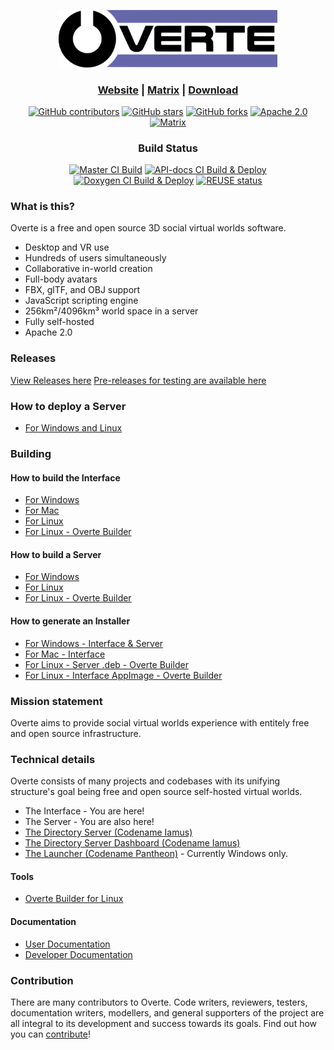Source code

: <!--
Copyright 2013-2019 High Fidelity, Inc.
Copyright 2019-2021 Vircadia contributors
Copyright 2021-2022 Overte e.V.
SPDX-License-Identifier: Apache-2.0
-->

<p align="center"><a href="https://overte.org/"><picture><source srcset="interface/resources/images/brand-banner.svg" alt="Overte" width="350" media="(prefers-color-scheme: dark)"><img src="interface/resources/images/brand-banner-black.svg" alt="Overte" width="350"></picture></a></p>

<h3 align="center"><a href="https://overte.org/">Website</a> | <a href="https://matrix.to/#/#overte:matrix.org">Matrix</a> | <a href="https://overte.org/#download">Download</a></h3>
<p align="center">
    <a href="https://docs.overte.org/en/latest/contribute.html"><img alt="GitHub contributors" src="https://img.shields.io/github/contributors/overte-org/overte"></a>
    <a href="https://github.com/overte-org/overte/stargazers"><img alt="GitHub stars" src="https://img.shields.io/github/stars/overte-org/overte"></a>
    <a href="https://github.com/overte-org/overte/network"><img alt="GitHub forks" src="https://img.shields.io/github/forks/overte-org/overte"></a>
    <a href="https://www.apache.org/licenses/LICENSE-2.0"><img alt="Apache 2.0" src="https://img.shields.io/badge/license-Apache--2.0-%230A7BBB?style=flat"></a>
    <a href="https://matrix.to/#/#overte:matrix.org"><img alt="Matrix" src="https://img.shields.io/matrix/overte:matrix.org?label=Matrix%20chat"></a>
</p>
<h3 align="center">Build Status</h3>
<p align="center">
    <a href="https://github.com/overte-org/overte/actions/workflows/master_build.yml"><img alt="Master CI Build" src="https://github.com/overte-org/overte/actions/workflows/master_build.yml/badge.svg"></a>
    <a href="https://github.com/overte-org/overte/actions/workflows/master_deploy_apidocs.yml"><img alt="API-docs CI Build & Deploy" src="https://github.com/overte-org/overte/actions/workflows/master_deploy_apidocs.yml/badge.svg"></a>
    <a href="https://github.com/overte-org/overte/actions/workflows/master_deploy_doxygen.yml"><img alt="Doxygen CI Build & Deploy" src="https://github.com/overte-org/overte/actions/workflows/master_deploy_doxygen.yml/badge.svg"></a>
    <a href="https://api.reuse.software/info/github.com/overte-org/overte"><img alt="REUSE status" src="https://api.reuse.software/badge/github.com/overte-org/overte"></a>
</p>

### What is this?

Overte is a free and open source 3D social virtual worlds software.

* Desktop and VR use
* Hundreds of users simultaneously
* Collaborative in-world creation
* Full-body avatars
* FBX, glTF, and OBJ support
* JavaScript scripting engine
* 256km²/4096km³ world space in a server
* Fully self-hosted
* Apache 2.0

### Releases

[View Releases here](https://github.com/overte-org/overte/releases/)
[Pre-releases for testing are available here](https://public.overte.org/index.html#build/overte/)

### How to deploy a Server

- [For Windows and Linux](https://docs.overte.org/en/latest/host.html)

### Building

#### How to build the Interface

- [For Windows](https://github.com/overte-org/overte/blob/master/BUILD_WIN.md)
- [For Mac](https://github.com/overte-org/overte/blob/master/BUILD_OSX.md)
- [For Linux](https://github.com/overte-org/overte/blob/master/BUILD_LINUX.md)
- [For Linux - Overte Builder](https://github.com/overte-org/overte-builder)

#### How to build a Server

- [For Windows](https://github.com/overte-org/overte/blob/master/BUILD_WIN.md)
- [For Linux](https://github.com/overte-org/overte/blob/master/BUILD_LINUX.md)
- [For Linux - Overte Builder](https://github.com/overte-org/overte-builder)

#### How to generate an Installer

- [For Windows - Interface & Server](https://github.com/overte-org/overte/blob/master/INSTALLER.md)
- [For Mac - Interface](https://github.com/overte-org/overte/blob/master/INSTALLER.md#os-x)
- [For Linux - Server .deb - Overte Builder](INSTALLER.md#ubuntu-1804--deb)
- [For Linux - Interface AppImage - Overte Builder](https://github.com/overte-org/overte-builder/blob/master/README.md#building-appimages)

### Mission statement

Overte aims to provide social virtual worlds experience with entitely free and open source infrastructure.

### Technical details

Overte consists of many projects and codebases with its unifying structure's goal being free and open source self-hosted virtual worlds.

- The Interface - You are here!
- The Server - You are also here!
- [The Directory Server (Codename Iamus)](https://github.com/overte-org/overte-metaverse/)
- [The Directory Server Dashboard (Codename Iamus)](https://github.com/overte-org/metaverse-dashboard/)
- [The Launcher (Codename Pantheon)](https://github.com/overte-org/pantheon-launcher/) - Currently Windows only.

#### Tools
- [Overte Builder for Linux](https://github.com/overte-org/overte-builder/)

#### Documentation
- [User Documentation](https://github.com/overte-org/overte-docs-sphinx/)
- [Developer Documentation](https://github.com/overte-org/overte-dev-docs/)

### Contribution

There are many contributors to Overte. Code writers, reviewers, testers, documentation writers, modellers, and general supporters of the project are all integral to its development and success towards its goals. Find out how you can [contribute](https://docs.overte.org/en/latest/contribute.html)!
━━━━━━
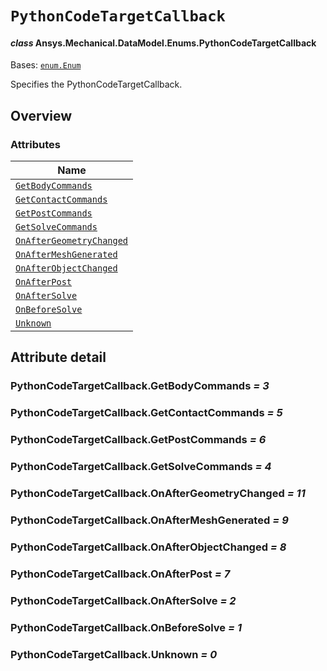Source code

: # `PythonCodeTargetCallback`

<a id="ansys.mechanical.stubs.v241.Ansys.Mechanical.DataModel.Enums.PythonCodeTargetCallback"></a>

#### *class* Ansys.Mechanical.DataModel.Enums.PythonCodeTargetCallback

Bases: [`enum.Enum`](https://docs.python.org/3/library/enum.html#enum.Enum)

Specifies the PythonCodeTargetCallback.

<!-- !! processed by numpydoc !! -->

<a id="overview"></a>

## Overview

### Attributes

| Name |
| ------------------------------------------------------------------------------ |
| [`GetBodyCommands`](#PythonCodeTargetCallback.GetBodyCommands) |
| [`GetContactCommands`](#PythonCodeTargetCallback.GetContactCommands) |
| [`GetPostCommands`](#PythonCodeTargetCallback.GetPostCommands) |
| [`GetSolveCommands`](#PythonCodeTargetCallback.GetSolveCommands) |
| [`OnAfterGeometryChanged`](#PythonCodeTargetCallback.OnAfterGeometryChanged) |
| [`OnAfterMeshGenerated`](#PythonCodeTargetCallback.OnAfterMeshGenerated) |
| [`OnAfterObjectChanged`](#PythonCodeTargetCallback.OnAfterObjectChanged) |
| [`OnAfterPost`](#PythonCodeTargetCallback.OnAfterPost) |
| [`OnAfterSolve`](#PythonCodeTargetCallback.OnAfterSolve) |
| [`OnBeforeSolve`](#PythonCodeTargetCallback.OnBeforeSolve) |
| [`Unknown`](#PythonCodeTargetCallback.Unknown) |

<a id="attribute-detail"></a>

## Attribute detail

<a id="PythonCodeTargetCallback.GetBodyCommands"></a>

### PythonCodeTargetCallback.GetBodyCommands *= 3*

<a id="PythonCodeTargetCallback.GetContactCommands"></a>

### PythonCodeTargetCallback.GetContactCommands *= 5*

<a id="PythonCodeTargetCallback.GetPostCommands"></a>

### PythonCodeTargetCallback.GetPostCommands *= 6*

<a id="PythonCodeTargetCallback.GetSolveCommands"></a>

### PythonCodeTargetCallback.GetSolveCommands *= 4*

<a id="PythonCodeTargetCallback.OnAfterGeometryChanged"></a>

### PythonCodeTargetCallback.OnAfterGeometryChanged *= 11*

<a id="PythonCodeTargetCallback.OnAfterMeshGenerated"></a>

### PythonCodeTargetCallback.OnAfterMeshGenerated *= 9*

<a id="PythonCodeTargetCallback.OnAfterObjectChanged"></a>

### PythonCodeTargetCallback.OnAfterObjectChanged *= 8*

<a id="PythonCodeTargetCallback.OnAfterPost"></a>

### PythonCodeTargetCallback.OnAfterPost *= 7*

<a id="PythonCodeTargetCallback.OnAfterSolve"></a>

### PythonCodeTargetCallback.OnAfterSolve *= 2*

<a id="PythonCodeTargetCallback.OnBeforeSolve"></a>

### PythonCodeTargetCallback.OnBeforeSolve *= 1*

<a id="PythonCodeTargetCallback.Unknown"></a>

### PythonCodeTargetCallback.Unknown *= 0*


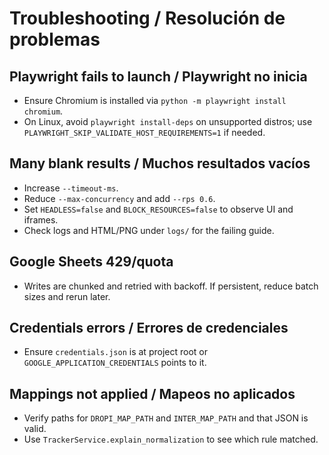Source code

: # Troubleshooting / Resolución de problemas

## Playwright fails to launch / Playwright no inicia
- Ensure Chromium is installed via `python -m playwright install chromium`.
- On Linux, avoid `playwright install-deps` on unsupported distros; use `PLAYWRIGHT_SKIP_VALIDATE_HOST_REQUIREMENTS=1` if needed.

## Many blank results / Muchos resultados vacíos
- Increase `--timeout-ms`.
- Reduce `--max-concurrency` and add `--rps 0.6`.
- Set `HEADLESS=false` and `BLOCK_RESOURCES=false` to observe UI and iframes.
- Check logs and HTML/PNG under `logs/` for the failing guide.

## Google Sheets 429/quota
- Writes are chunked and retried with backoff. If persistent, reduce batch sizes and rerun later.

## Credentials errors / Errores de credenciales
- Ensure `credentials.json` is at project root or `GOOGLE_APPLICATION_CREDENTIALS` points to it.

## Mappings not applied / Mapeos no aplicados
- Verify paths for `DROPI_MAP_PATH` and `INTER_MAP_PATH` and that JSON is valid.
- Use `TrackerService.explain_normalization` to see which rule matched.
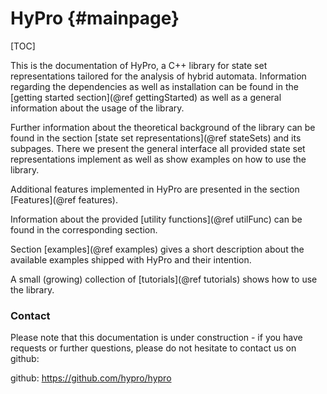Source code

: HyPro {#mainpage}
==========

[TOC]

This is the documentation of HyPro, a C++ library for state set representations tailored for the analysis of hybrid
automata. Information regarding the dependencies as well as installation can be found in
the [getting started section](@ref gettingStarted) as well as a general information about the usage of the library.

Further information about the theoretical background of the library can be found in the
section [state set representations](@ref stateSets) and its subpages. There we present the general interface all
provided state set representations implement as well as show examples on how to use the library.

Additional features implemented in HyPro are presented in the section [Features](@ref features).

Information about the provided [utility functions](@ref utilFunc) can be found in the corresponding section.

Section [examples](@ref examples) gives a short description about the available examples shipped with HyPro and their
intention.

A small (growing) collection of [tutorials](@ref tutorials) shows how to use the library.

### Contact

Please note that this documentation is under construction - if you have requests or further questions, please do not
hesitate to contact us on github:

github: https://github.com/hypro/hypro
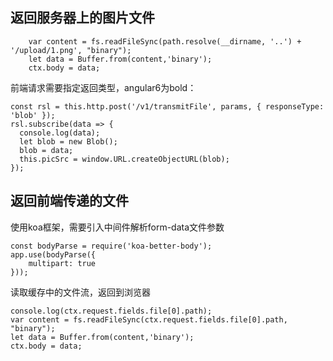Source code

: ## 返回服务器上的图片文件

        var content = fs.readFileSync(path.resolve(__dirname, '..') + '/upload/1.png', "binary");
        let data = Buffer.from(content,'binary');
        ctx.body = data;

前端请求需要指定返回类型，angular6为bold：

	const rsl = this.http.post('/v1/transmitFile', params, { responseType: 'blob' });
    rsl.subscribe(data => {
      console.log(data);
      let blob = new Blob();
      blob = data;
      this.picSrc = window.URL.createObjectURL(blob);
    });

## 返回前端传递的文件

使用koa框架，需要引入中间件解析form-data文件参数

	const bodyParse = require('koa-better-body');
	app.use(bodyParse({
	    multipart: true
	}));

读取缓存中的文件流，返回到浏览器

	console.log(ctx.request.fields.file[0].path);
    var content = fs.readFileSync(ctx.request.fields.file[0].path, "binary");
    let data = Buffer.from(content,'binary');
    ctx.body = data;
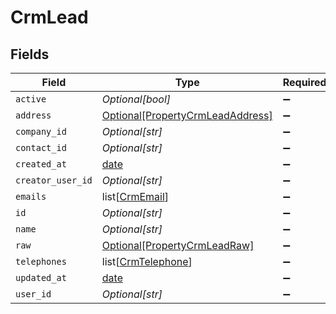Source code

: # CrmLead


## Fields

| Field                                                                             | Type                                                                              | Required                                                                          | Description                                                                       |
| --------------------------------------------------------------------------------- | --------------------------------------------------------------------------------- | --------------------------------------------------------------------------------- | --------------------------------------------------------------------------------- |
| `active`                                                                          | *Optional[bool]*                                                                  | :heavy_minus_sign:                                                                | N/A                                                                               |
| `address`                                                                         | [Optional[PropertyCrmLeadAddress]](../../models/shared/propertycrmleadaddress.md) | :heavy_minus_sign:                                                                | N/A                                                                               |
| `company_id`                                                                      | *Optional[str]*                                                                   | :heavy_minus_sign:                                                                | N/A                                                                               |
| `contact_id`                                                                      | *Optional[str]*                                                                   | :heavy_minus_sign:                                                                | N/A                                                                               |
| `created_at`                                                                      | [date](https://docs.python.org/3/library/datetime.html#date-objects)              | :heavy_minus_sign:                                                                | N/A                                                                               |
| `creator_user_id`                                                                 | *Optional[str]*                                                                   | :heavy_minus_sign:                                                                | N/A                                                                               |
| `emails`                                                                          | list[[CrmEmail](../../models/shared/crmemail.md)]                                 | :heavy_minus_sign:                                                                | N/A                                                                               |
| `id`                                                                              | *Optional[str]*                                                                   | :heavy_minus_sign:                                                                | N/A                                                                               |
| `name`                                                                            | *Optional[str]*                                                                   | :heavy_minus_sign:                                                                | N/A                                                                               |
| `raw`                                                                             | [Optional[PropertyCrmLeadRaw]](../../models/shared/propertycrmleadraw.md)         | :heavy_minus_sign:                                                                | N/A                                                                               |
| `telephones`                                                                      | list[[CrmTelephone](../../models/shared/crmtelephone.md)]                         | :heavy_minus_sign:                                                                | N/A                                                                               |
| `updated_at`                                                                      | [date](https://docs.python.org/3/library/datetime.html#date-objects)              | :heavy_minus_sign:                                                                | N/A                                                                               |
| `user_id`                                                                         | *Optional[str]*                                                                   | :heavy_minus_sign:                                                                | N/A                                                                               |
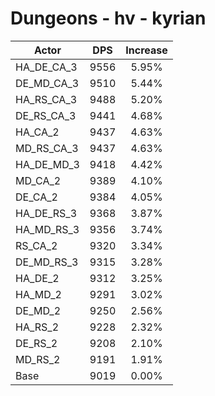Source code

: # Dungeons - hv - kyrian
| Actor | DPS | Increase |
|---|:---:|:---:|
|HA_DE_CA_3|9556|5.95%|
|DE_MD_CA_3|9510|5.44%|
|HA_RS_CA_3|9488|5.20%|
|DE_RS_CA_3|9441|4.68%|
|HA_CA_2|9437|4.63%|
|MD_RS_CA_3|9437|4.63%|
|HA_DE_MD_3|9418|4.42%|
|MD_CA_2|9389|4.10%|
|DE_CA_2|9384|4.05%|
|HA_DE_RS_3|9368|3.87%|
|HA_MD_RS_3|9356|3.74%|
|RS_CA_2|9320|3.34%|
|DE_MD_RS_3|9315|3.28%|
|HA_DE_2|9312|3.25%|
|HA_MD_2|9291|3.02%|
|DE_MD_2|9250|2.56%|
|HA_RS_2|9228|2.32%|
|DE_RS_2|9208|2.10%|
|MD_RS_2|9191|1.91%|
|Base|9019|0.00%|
━━━━━━
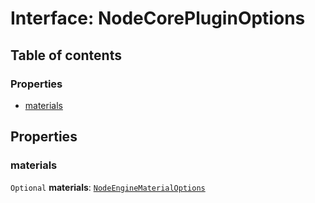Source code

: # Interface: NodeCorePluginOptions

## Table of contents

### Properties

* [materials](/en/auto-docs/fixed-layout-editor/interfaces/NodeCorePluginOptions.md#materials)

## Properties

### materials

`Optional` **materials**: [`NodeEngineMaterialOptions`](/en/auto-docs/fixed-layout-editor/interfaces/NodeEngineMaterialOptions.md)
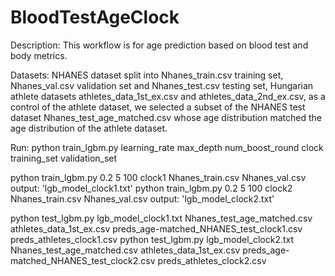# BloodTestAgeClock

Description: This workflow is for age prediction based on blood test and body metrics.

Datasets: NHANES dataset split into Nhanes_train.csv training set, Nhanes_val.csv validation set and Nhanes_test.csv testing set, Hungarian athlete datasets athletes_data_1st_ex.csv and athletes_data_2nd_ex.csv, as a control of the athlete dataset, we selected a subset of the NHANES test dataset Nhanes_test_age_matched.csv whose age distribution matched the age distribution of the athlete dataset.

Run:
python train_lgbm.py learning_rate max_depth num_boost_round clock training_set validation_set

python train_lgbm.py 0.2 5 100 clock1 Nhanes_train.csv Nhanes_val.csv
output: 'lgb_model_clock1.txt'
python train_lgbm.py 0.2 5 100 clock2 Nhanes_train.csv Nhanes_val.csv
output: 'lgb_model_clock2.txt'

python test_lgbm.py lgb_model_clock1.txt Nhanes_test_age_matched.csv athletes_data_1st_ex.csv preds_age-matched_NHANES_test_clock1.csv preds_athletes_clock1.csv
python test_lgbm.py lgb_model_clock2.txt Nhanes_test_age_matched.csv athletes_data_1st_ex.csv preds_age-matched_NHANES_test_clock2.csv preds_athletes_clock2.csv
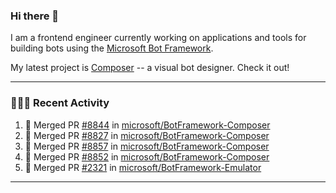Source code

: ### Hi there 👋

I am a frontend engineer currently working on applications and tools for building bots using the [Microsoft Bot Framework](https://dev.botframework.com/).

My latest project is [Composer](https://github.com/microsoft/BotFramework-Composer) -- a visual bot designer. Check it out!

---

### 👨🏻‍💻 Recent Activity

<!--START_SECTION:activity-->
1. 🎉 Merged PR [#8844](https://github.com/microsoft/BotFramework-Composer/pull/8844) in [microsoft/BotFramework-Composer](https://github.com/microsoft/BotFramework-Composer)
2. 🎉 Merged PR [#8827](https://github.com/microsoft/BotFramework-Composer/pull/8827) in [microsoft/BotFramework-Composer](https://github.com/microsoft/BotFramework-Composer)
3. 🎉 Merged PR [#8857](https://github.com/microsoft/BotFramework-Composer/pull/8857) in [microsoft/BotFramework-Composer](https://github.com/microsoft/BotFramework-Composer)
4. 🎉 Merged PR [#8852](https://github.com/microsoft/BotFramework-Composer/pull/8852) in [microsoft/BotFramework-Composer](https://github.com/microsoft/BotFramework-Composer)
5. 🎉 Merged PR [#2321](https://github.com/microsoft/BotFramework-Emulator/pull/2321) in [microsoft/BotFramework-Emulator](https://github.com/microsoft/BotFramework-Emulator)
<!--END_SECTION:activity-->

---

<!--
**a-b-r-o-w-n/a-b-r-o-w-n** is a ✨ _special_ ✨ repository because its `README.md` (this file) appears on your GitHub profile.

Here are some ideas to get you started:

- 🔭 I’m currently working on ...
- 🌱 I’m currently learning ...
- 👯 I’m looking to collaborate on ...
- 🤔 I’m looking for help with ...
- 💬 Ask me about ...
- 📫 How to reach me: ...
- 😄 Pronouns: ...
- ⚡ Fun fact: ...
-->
━━━━━━
Using the material above, copy every line in which the string "GetBodyCommands" occurs.

| [`GetBodyCommands`](#PythonCodeTargetCallback.GetBodyCommands) |
<a id="PythonCodeTargetCallback.GetBodyCommands"></a>
### PythonCodeTargetCallback.GetBodyCommands *= 3*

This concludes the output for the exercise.